Set out the records below again exactly; skip the images.

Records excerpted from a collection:
================

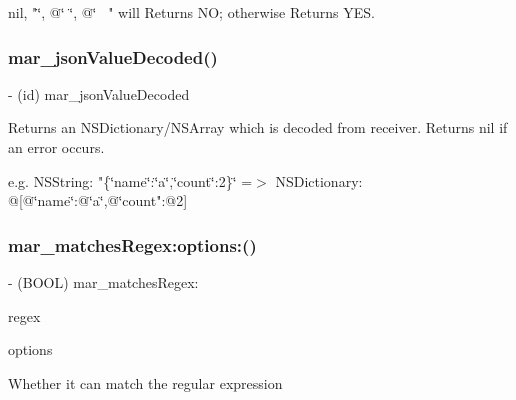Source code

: nil, "\char`\"{}, @\char`\"{} \char`\"{}, @\char`\"{}~\newline
" will Returns NO; otherwise Returns Y\+ES. \mbox{\label{category_n_s_string_07_m_a_r_e_x_08_a352ca5c130970ce27546f804e3a70065}} 
\subsubsection{\texorpdfstring{mar\+\_\+json\+Value\+Decoded()}{mar\_jsonValueDecoded()}}
{\footnotesize\ttfamily -\/ (id) mar\+\_\+json\+Value\+Decoded \begin{DoxyParamCaption}{ }\end{DoxyParamCaption}}

Returns an N\+S\+Dictionary/\+N\+S\+Array which is decoded from receiver. Returns nil if an error occurs.

e.\+g. N\+S\+String\+: "\{\char`\"{}name\char`\"{}\+:\char`\"{}a\char`\"{},\char`\"{}count\char`\"{}\+:2\}\char`\"{}  =$>$ N\+S\+Dictionary\+: @\mbox{[}@\char`\"{}name\char`\"{}\+:@\char`\"{}a\char`\"{},@\char`\"{}count"\+:@2\mbox{]} \mbox{\label{category_n_s_string_07_m_a_r_e_x_08_a212e448cbc097a7670dc710af003ca7e}} 
\subsubsection{\texorpdfstring{mar\+\_\+matches\+Regex\+:options\+:()}{mar\_matchesRegex:options:()}}
{\footnotesize\ttfamily -\/ (B\+O\+OL) mar\+\_\+matches\+Regex\+: \begin{DoxyParamCaption}\item[{(N\+S\+String $\ast$)}]{regex }\item[{options:(N\+S\+Regular\+Expression\+Options)}]{options }\end{DoxyParamCaption}}

Whether it can match the regular expression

================

ANSWER TO THIS TASK:
Source code

: nil, "\char`\"{}, @\char`\"{} \char`\"{}, @\char`\"{}~\newline
" will Returns NO; otherwise Returns Y\+ES. \mbox{\label{category_n_s_string_07_m_a_r_e_x_08_a352ca5c130970ce27546f804e3a70065}} 
\subsubsection{\texorpdfstring{mar\+\_\+json\+Value\+Decoded()}{mar\_jsonValueDecoded()}}
{\footnotesize\ttfamily -\/ (id) mar\+\_\+json\+Value\+Decoded \begin{DoxyParamCaption}{ }\end{DoxyParamCaption}}

Returns an N\+S\+Dictionary/\+N\+S\+Array which is decoded from receiver. Returns nil if an error occurs.

e.\+g. N\+S\+String\+: "\{\char`\"{}name\char`\"{}\+:\char`\"{}a\char`\"{},\char`\"{}count\char`\"{}\+:2\}\char`\"{}  =$>$ N\+S\+Dictionary\+: @\mbox{[}@\char`\"{}name\char`\"{}\+:@\char`\"{}a\char`\"{},@\char`\"{}count"\+:@2\mbox{]} \mbox{\label{category_n_s_string_07_m_a_r_e_x_08_a212e448cbc097a7670dc710af003ca7e}} 
\subsubsection{\texorpdfstring{mar\+\_\+matches\+Regex\+:options\+:()}{mar\_matchesRegex:options:()}}
{\footnotesize\ttfamily -\/ (B\+O\+OL) mar\+\_\+matches\+Regex\+: \begin{DoxyParamCaption}\item[{(N\+S\+String $\ast$)}]{regex }\item[{options:(N\+S\+Regular\+Expression\+Options)}]{options }\end{DoxyParamCaption}}

Whether it can match the regular expression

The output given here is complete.